Philippe LAURENT
Maire de Sceaux
Secrétaire général de l’Association des maires de France
Président du Conseil supérieur de la fonction publique territoriale
Un décret, qui vient tout juste de paraître au Journal officiel, fixe de nouvelles règles pour la composition du Conseil supérieur de la fonction publique territoriale (CSFPT). Il s’agit d’appliquer la loi du 20 avril 2016, relative à la déontologie et aux droits et obligations des fonctionnaires. Cette loi, au chapitre de « l’exemplarité des employeurs publics », vise améliorer la parité dans les différents organismes de la fonction publique territoriale. Etes-vous satisfait de cette réforme ?

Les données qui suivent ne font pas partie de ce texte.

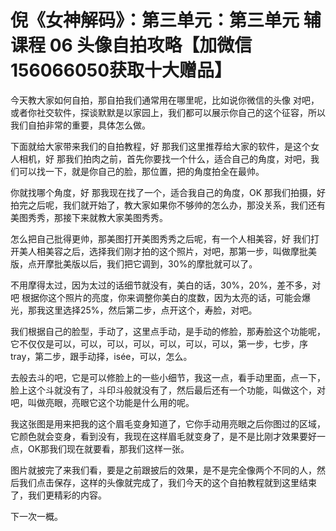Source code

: # 倪《女神解码》：第三单元：第三单元 辅课程 06 头像自拍攻略【加微信156066050获取十大赠品】

今天教大家如何自拍，那自拍我们通常用在哪里呢，比如说你微信的头像 对吧，或者你社交软件，探谈默默是以家园上，我们都可以展示你自己的这个征容，所以我们自拍非常的重要，具体怎么做。

下面就给大家带来我们的自拍教程，好 那我们这里推荐给大家的软件，是这个女人相机，好 那我们拍肉之前，首先你要找一个什么，适合自己的角度，对吧，我们可以找一下，就是你自己的脸，那位置，把的角度拍全在最帅。

你就找哪个角度，好 那我现在找了一个，适合我自己的角度，OK 那我们拍摄，好 拍完之后呢，我们就开始了，教大家如果你不够帅的怎么办，那没关系，我们还有美图秀秀，那接下来就教大家美图秀秀。

怎么把自己批得更帅，那美图打开美图秀秀之后呢，有一个人相美容，好 我们打开美人相美容之后，选择我们刚才拍的这个照片，对吧，那第一步，叫做摩批美版，点开摩批美版以后，我们把它调到，30%的摩批就可以了。

不用摩得太过，因为太过的话细节就没有，美白的话，30%，20%，差不多，对吧 根据你这个照片的亮度，你来调整你美白的度数，因为太亮的话，可能会爆光，那我这里选择25%，然后第二步，点开这个，寿脸，对吧。

我们根据自己的脸型，手动了，这里点手动，是手动的修脸，那寿脸这个功能呢，它不仅仅是可以，可以，可以，可以，可以，可以，可以，第一步，七步，序 tray，第二步，跟手动择，isée，可以，怎么。

去般去斗的吧，它是可以修脸上的一些小细节，我这一点，看手动里面，点一下，脸上这个斗就没有了，斗印斗般就没有了，然后最后还有一个功能，叫做这个，对吧，叫做亮眼，亮眼它这个功能是什么用的呢。

我这张图是用来把我的这个眉毛变身知道了，它你手动用亮眼之后你图过的区域，它颜色就会变身，看到没有，我现在这样眉毛就变身了，是不是比刚才效果要好一点，OK那我们现在就要看，那我们这样一张。

图片就披完了来我们看，要是之前跟披后的效果，是不是完全像两个不同的人，然后我们点击保存，这样的头像就完成了，我们今天的这个自拍教程就到这里结束了，我们更精彩的内容。

下一次一概。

Ce décret n’est pas une surprise, car j’ai été associé à la préparation de ce texte par le cabinet de la Ministre et la DGAFP et le CSFPT a été amené à en débattre et à se prononcer, en émettant un avis favorable. Je pense que les institutions paritaires doivent être exemplaires et qu’il n’y a pas de raison pour ne pas respecter ces règles, qui s’appliqueront après le prochain renouvellement. L’exemplarité touche tous les domaines : le respect des règles de droit, la parité, l’assiduité, le respect du dialogue. S’agissant des nouvelles règles concernant la parité, le CSFPT les applique de fait déjà en grande partie.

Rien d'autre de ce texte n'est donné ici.